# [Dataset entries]
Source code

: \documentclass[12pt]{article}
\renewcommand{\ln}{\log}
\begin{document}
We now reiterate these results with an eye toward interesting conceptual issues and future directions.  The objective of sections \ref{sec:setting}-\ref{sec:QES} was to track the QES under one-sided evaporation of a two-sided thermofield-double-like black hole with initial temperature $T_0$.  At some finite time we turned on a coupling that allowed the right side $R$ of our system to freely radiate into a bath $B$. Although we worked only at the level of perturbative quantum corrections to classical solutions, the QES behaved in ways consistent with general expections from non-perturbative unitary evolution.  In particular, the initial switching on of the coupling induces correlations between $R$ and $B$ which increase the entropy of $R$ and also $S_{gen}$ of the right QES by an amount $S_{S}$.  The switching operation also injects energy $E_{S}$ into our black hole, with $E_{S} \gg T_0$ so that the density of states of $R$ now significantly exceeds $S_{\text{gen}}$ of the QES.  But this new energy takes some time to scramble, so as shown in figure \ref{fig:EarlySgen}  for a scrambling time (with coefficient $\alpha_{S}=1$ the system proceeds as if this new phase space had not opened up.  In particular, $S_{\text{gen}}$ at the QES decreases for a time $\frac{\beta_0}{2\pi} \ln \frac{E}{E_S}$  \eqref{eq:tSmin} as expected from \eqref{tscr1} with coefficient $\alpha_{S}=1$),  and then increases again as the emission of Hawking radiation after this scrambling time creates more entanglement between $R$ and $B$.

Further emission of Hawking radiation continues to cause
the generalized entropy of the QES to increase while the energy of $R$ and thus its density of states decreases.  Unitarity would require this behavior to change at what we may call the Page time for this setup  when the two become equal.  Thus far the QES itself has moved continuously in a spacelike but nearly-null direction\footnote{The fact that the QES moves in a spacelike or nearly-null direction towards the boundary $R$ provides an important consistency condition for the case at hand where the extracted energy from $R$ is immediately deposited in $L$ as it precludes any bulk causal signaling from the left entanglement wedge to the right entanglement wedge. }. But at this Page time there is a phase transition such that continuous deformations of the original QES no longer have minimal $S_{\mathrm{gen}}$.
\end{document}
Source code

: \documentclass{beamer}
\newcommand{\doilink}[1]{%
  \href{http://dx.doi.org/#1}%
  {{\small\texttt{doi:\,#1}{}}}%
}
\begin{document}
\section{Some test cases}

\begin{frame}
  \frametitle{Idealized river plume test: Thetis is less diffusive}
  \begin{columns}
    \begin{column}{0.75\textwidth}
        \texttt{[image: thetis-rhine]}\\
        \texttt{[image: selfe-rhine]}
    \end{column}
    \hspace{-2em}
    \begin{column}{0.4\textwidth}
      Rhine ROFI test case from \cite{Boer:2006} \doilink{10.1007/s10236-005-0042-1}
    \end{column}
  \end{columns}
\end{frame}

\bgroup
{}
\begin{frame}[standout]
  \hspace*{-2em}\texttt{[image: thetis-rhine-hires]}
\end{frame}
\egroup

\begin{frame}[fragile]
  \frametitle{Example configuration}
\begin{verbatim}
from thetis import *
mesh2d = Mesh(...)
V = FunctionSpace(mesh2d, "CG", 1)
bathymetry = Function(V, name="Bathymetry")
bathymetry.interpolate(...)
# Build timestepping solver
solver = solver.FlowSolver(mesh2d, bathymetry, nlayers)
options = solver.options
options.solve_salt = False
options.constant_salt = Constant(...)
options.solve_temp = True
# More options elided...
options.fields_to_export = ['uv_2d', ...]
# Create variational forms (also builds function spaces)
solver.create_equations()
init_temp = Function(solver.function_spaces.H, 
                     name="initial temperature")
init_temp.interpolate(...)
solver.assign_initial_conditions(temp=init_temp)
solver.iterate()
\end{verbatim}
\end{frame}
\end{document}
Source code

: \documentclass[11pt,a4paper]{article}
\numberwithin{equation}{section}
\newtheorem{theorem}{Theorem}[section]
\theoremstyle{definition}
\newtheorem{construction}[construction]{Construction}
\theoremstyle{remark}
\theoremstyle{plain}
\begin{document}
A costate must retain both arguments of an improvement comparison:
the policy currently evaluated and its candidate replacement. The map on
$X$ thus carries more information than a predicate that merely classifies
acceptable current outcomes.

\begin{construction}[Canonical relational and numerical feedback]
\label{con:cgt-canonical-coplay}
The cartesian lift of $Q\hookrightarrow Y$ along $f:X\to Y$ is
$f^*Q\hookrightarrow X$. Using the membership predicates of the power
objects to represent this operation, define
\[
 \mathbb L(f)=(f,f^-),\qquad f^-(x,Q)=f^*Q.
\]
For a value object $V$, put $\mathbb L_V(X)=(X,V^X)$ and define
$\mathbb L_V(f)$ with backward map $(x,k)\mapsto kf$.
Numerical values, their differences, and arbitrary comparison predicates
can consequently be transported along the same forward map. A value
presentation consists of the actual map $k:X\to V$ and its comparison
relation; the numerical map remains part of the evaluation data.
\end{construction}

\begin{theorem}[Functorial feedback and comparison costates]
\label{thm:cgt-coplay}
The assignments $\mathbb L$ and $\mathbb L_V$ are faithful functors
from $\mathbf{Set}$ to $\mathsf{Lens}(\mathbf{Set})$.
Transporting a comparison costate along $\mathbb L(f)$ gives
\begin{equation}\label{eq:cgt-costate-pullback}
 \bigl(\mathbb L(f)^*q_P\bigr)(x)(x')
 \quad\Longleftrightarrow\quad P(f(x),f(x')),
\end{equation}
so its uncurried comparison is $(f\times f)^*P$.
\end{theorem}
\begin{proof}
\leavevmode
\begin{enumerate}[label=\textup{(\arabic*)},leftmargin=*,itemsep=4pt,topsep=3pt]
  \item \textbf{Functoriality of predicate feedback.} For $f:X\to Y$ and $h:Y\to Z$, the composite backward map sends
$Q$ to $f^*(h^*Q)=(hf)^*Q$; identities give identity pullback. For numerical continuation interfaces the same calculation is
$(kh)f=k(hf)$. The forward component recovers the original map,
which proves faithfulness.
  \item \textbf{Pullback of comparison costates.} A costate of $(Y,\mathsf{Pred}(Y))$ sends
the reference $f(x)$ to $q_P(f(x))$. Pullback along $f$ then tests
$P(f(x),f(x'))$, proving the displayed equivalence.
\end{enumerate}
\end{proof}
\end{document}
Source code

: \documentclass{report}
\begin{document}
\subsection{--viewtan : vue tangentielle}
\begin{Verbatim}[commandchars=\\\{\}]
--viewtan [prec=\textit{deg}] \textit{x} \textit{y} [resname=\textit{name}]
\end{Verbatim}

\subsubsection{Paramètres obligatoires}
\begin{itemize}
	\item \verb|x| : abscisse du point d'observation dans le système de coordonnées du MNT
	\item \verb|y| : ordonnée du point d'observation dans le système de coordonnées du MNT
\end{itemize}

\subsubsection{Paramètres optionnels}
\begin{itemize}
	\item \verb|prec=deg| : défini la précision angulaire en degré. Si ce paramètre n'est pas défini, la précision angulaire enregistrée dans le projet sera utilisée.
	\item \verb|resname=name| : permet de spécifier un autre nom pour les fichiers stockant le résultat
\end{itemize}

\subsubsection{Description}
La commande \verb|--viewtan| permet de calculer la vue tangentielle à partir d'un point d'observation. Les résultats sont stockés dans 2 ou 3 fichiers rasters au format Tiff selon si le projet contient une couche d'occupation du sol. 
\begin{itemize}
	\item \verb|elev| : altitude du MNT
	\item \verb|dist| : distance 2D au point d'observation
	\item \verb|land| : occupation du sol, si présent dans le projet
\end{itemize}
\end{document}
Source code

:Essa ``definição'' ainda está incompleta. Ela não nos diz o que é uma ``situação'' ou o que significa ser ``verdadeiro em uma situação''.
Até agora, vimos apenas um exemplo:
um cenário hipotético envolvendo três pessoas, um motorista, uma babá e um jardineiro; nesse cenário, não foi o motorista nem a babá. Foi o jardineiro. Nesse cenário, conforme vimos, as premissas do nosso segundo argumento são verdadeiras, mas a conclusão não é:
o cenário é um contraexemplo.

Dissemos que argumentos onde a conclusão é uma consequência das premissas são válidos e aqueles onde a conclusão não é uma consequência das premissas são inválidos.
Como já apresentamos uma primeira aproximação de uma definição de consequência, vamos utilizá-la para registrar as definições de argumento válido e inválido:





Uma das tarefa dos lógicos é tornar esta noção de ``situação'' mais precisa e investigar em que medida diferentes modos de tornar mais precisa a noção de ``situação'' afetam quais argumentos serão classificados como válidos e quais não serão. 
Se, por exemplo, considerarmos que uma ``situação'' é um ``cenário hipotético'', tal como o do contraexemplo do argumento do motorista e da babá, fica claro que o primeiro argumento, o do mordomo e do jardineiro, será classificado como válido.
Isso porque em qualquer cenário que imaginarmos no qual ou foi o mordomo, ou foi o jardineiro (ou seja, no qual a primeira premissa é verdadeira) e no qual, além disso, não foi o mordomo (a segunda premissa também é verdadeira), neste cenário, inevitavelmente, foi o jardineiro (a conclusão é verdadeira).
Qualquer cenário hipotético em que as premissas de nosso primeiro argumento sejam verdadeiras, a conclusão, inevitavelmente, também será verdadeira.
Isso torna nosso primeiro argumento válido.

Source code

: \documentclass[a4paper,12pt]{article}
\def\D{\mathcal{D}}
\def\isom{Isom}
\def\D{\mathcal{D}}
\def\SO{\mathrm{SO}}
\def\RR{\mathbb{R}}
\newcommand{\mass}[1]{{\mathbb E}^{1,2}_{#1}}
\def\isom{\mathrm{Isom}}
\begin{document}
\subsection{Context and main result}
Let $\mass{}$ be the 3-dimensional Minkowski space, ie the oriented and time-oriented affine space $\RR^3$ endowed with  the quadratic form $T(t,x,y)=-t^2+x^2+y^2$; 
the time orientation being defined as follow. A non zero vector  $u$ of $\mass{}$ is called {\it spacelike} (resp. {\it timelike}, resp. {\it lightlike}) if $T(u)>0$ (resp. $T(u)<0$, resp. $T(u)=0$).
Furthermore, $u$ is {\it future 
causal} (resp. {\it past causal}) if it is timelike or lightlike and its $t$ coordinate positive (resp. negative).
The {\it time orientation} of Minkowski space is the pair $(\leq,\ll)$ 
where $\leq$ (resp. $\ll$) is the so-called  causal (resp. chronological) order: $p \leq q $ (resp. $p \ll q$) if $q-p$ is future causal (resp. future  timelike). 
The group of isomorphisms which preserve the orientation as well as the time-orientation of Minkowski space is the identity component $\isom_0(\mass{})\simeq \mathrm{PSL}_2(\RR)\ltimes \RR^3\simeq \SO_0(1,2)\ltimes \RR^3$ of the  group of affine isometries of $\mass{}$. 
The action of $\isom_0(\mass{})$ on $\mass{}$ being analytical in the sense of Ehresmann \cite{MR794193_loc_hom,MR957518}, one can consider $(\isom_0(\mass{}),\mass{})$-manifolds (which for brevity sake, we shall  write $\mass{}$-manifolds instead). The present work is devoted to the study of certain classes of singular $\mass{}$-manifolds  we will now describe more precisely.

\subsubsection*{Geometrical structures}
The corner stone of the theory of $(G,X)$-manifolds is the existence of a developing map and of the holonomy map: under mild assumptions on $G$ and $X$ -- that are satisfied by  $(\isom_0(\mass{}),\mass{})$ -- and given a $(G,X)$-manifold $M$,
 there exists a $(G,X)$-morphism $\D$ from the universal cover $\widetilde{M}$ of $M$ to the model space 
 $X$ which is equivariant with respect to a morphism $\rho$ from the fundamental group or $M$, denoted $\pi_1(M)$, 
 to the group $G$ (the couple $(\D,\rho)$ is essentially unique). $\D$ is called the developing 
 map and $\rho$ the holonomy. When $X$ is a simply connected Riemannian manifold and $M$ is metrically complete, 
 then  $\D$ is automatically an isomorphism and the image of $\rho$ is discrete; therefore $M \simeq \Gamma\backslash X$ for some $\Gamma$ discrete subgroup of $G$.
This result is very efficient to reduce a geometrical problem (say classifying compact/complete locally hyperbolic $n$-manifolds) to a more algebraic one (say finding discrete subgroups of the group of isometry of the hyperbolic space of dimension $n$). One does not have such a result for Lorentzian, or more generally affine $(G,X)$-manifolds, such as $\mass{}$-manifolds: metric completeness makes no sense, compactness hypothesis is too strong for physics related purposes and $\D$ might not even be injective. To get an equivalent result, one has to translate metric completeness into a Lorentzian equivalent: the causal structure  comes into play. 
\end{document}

# [Task]
Output the first line of the entries above and every line after it, exactly as written, ending with the line that contains "Further emission of".

# [Output for this exercise]
Source code

: \documentclass[12pt]{article}
\renewcommand{\ln}{\log}
\begin{document}
We now reiterate these results with an eye toward interesting conceptual issues and future directions.  The objective of sections \ref{sec:setting}-\ref{sec:QES} was to track the QES under one-sided evaporation of a two-sided thermofield-double-like black hole with initial temperature $T_0$.  At some finite time we turned on a coupling that allowed the right side $R$ of our system to freely radiate into a bath $B$. Although we worked only at the level of perturbative quantum corrections to classical solutions, the QES behaved in ways consistent with general expections from non-perturbative unitary evolution.  In particular, the initial switching on of the coupling induces correlations between $R$ and $B$ which increase the entropy of $R$ and also $S_{gen}$ of the right QES by an amount $S_{S}$.  The switching operation also injects energy $E_{S}$ into our black hole, with $E_{S} \gg T_0$ so that the density of states of $R$ now significantly exceeds $S_{\text{gen}}$ of the QES.  But this new energy takes some time to scramble, so as shown in figure \ref{fig:EarlySgen}  for a scrambling time (with coefficient $\alpha_{S}=1$ the system proceeds as if this new phase space had not opened up.  In particular, $S_{\text{gen}}$ at the QES decreases for a time $\frac{\beta_0}{2\pi} \ln \frac{E}{E_S}$  \eqref{eq:tSmin} as expected from \eqref{tscr1} with coefficient $\alpha_{S}=1$),  and then increases again as the emission of Hawking radiation after this scrambling time creates more entanglement between $R$ and $B$.

Further emission of Hawking radiation continues to cause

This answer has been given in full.